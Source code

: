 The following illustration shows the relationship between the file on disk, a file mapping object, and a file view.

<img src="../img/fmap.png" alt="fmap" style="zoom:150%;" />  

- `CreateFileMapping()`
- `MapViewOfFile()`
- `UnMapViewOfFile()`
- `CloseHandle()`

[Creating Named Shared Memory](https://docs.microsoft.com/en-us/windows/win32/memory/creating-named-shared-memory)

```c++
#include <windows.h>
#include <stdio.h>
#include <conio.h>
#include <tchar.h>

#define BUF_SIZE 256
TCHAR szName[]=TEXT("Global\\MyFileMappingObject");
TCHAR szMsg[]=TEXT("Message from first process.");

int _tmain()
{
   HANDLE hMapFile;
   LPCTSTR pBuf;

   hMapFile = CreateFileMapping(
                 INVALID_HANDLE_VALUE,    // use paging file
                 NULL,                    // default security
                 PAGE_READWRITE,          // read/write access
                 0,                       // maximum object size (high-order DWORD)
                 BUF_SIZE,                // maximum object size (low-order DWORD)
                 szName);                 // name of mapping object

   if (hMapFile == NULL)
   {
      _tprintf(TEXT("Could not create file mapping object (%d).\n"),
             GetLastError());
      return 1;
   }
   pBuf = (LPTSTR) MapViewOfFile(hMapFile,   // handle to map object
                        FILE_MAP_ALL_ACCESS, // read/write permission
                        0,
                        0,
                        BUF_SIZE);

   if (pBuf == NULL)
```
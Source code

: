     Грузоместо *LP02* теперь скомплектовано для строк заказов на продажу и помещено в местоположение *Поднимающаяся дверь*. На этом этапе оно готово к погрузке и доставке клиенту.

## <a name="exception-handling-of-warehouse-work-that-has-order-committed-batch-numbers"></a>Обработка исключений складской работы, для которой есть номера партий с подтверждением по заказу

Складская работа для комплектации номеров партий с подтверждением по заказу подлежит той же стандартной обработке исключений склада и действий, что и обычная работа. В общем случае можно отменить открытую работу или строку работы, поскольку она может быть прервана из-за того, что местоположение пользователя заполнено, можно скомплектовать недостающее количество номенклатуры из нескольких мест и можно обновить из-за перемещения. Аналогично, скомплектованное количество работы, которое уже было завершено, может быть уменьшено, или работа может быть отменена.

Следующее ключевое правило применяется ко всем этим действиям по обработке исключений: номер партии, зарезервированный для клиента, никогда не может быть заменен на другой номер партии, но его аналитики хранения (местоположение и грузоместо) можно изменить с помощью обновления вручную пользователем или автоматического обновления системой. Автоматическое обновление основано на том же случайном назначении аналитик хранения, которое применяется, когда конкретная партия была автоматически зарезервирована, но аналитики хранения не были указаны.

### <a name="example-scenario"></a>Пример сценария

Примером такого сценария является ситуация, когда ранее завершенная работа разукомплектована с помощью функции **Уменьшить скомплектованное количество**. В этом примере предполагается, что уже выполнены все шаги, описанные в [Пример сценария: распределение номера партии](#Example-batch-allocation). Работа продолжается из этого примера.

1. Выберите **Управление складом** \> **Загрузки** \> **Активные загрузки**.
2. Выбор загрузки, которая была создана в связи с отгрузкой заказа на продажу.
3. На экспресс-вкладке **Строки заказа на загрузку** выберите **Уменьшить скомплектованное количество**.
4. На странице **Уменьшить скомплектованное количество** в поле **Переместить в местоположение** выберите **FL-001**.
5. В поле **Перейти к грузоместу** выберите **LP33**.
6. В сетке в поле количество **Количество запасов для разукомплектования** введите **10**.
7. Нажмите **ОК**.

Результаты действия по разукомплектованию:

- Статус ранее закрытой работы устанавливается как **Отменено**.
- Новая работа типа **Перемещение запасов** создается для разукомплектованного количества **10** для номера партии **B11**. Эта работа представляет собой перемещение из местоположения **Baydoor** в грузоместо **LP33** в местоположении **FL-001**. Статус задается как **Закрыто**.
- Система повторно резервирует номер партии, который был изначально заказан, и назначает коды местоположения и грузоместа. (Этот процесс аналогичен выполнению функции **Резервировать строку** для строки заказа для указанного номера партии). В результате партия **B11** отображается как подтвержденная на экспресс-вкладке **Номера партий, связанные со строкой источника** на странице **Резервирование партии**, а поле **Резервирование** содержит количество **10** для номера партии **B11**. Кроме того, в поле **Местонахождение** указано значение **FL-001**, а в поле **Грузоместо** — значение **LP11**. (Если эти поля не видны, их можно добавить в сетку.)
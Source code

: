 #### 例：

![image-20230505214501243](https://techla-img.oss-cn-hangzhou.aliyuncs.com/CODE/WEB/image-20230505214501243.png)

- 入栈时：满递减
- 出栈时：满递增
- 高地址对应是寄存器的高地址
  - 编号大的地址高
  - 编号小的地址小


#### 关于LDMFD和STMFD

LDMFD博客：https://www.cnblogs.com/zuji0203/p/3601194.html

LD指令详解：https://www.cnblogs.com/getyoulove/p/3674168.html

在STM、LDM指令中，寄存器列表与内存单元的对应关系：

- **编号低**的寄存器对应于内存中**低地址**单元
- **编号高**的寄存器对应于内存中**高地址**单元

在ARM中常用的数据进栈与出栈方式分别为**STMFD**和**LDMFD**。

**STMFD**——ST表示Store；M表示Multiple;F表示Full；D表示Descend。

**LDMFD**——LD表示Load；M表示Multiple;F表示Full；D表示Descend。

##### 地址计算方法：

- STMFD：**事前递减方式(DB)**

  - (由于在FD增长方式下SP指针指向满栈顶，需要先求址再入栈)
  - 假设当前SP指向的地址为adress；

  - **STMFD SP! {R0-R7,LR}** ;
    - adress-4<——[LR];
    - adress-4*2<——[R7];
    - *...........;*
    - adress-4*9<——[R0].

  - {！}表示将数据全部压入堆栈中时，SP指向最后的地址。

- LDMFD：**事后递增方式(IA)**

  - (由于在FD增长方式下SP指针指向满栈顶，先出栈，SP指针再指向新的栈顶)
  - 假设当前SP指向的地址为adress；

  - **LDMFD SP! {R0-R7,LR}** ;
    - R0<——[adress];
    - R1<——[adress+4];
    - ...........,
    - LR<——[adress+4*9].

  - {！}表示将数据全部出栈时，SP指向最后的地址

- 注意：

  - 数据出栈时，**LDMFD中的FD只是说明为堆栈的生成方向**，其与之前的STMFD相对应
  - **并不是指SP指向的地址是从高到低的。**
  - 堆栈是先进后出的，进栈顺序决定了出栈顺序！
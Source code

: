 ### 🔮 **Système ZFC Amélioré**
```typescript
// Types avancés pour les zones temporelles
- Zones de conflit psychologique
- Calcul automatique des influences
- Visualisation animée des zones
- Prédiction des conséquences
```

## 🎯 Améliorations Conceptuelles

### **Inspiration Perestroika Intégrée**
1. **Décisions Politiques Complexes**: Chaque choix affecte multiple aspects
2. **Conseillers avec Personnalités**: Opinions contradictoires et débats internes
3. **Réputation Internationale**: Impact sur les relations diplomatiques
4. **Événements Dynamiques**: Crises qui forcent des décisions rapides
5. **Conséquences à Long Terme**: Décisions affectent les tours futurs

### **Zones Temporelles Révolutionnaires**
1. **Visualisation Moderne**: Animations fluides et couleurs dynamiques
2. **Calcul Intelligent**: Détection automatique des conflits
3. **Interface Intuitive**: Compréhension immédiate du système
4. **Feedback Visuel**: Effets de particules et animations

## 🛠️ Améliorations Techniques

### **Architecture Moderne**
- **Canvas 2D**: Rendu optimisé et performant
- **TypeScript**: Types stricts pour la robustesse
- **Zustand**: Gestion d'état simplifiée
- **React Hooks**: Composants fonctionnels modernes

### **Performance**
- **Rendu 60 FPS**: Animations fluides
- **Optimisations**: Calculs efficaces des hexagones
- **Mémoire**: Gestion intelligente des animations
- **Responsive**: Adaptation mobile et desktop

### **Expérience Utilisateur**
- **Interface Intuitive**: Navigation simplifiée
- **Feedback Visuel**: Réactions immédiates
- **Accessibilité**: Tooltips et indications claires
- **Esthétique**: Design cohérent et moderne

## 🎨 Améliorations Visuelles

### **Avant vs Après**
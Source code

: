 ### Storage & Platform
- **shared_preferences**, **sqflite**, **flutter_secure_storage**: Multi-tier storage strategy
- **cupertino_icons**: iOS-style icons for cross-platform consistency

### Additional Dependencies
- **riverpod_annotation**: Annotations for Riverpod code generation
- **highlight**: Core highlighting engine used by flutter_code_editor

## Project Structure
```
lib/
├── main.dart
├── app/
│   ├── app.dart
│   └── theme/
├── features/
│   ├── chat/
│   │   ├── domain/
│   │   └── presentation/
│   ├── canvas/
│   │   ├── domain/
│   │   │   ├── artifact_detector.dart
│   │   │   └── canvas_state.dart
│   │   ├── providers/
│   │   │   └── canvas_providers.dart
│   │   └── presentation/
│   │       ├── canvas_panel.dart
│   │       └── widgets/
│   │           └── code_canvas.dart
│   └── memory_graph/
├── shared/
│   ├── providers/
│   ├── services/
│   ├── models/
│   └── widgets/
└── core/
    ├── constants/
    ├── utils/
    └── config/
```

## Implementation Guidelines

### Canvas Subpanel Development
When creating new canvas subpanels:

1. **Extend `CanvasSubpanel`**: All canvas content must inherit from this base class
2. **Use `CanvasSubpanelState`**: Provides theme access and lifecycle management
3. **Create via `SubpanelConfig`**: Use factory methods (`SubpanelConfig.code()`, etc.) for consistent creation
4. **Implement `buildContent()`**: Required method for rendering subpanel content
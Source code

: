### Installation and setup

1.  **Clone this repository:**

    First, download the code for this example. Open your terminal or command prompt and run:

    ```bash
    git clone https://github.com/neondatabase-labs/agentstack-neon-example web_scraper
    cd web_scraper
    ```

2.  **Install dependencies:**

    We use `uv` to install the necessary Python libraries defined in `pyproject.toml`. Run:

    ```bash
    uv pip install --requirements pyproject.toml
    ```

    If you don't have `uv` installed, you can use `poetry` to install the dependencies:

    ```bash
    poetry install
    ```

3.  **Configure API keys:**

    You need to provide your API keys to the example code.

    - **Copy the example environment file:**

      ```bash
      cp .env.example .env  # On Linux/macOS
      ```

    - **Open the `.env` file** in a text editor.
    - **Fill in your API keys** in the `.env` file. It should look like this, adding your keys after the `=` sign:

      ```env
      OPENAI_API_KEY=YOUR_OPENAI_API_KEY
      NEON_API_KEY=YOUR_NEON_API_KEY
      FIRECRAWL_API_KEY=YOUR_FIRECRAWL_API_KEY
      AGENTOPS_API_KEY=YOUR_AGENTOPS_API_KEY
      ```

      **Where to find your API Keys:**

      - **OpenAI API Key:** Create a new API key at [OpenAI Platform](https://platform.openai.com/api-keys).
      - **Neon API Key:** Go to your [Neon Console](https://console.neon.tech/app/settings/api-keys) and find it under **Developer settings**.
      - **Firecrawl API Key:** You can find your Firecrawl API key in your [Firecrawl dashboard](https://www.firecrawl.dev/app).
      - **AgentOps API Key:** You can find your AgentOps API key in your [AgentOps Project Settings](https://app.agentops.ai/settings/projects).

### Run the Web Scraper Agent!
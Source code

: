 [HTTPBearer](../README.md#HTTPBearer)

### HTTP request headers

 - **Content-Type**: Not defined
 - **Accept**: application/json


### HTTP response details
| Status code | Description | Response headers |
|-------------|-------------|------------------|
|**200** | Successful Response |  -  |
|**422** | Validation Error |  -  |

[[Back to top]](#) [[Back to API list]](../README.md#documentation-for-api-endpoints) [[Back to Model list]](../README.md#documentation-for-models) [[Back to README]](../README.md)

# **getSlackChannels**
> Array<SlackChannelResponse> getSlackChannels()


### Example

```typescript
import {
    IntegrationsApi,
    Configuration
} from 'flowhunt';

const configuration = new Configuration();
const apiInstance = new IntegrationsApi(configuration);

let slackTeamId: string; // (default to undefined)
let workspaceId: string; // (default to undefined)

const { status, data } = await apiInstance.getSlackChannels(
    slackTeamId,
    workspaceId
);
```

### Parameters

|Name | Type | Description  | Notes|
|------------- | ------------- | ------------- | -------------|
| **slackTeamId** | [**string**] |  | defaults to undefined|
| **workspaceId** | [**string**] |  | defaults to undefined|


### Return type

# About this task
Filter the records above for "IntegrationsApi" and copy every matching line.

# Exercise result
    IntegrationsApi,
const apiInstance = new IntegrationsApi(configuration);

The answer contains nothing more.